You can be one of two ideal candidates, but if they're only looking to fill one vacancy, and you're number two because they like his degree over your's, then you don't get selected.

There's no magic formula.

Good luck.


----------



## DrSize (19 Aug 2004)

That probably is the case that it is totally irrelevant but if I was the one picking I would go with a single guy with no strings or baggage.   One of the first things the recruiting officer asked me was if i was single or had kids, I told her I didn't even have a girlfriend and no kids and she got excited and said wonderful............I think part of this is it is alot harder to move all over and goto training courses if you have a family or a committment and they realize how hard it is on those people.   If say they had to make a decision between two similiar candidates it might come down to picking the 25 year old single guy with no kids instead of the married 35 year old with two kids........



			
				Garbageman said:
			
		

> I know you're just looking for examples , but I just wanted to clarify that this is pretty irrelevant to the selection process.   The CF is a family-friendly environment for the large part, and I highly doubt that anyone in the recruiting process takes this factor into serious consideration.


----------



## Garbageman (19 Aug 2004)

DrSize said:
			
		

> If say they had to make a decision between to similiar candidates it might come down to picking the 25 year old single guy with no kids instead of the married 35 year old with two kids........



I think that's borderline on discrimination based on marital status.  Anyone a SHARP guru?  Although SHARP likely doesn't apply to civies in the recruiting process, and the Ombudsman doesn't seem to like to touch recruiting issues.


----------



## DrSize (19 Aug 2004)

I don't think it would be discrimination at all....say two ideal candidates right down to the wire....completely even and tied of who they want to give the offer too.....Well one is younger and has the possibility to give more years of service, and doesn't have a family to support and be there for....I think that could be a tie breaker BUT I DOUBT it ever is so close between two candidates that it comes down to that, I was just say it could have a very small bearing on the decision.  Personally speaking a younger single candidate is far more attractive than an older married with kids candidate......I could also just be saying that because I am 23 and single with no kids so I like to think I am a more attractive candidate than a 35 year old with children and a wife...........


----------



## Garbageman (19 Aug 2004)

Chances are, that 35 year-old with kids and a wife has more job experience than you.  

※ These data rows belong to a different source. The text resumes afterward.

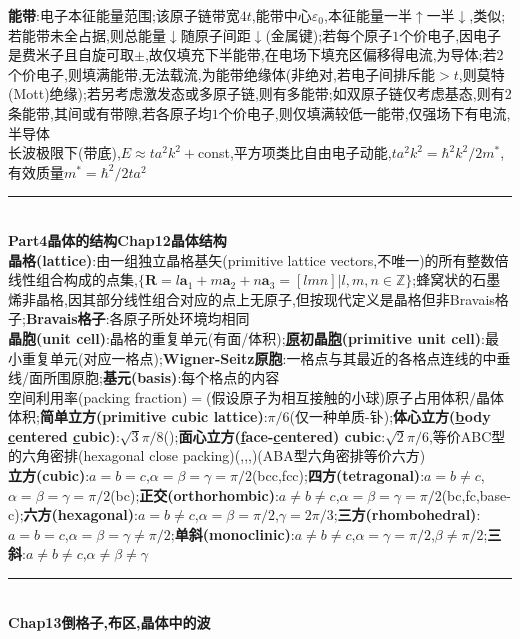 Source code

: \documentclass[UTF8,10pt,a4paper]{article}
\begin{document}
\begin{multicols}{2}
\textbf{能带}:电子本征能量范围;该原子链带宽$4t$,能带中心$\varepsilon_0$,本征能量一半$\uparrow$一半$\downarrow$,类似;若能带未全占据,则总能量$\downarrow$随原子间距$\downarrow$(金属键);若每个原子$1$个价电子,因电子是费米子且自旋可取$\pm$,故仅填充下半能带,在电场下填充区偏移得电流,为导体;若$2$个价电子,则填满能带,无法载流,为能带绝缘体(非绝对,若电子间排斥能$>t$,则莫特(Mott)绝缘);若另考虑激发态或多原子链,则有多能带;如双原子链仅考虑基态,则有$2$条能带,其间或有带隙,若各原子均$1$个价电子,则仅填满较低一能带,仅强场下有电流,半导体\\
长波极限下(带底),$E\approx ta^2k^2+$const,平方项类比自由电子动能,$ta^2k^2=\hbar^2k^2/2m^*$,有效质量$m^*=\hbar^2/2ta^2$\\
\rule{\columnwidth}{.2pt}\\
\textbf{Part4晶体的结构Chap12晶体结构}\\
\textbf{晶格(lattice)}:由一组独立晶格基矢(primitive lattice vectors,不唯一)的所有整数倍线性组合构成的点集,$\{\bm{R}=l\bm{a}_1+m\bm{a}_2+n\bm{a}_3=[lmn]\vert l,m,n\in\mathbb{Z}\}$;蜂窝状的石墨烯非晶格,因其部分线性组合对应的点上无原子,但按现代定义是晶格但非Bravais格子;\textbf{Bravais格子}:各原子所处环境均相同\\
\textbf{晶胞(unit cell)}:晶格的重复单元(有面/体积);\textbf{\uline{原}初晶\uline{胞}(primitive unit cell)}:最小重复单元(对应一格点);\textbf{Wigner-Seitz原胞}:一格点与其最近的各格点连线的中垂线/面所围原胞;\textbf{基元(basis)}:每个格点的内容\\
空间利用率(packing fraction)$=$(假设原子为相互接触的小球)原子占用体积$/$晶体体积;\textbf{简单立方(primitive cubic lattice)}:$\pi/6$(仅一种单质-钋);\textbf{体心立方(\uline{b}ody \uline{c}entered \uline{c}ubic)}:$\sqrt{3}\pi/8$();\textbf{面心立方(\uline{f}ace-\uline{c}entered) cubic}:$\sqrt{2}\pi/6$,等价ABC型的六角密排(hexagonal close packing)(,,,)(ABA型六角密排等价六方)\\
\textbf{立方(cubic)}:$a=b=c$,$\alpha=\beta=\gamma=\pi/2$(bcc,fcc);\textbf{四方(tetragonal)}:$a=b\neq c$,$\alpha=\beta=\gamma=\pi/2$(bc);\textbf{正交(orthorhombic)}:$a\neq b\neq c$,$\alpha=\beta=\gamma=\pi/2$(bc,fc,base-c);\textbf{六方(hexagonal)}:$a=b\neq c$,$\alpha=\beta=\pi/2$,$\gamma=2\pi/3$;\textbf{三方(rhombohedral)}:$a=b=c$,$\alpha=\beta=\gamma\neq\pi/2$;\textbf{单斜(monoclinic)}:$a\neq b\neq c$,$\alpha=\gamma=\pi/2$,$\beta\neq\pi/2$;\textbf{三斜}:$a\neq b\neq c$,$\alpha\neq\beta\neq\gamma$\\
\rule{\columnwidth}{.2pt}\\
\textbf{Chap13倒格子,布区,晶体中的波}\\

\end{multicols}
\end{document}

I understand what you're saying, but the CF has some clear discrimination policies around age/marital status/sex/race, etc, etc, and while they aren't as easily applicable to civilians in the recruiting process, they are still there.  

As for why the recruiter asked you if you were single, well that was likely more of a sales tactic than a selection tactic.  They wanted to get an ideal of what motivated you and what your needs were instead of talking to you about things that you might not care as much about (benefits for dependents, family housing, etc)


----------



## Born2Fly (19 Aug 2004)

This is all pretty much academic as far as I'm concerned, and really up to the selection boards. We can debate on whether you're a good candidate until Christmas...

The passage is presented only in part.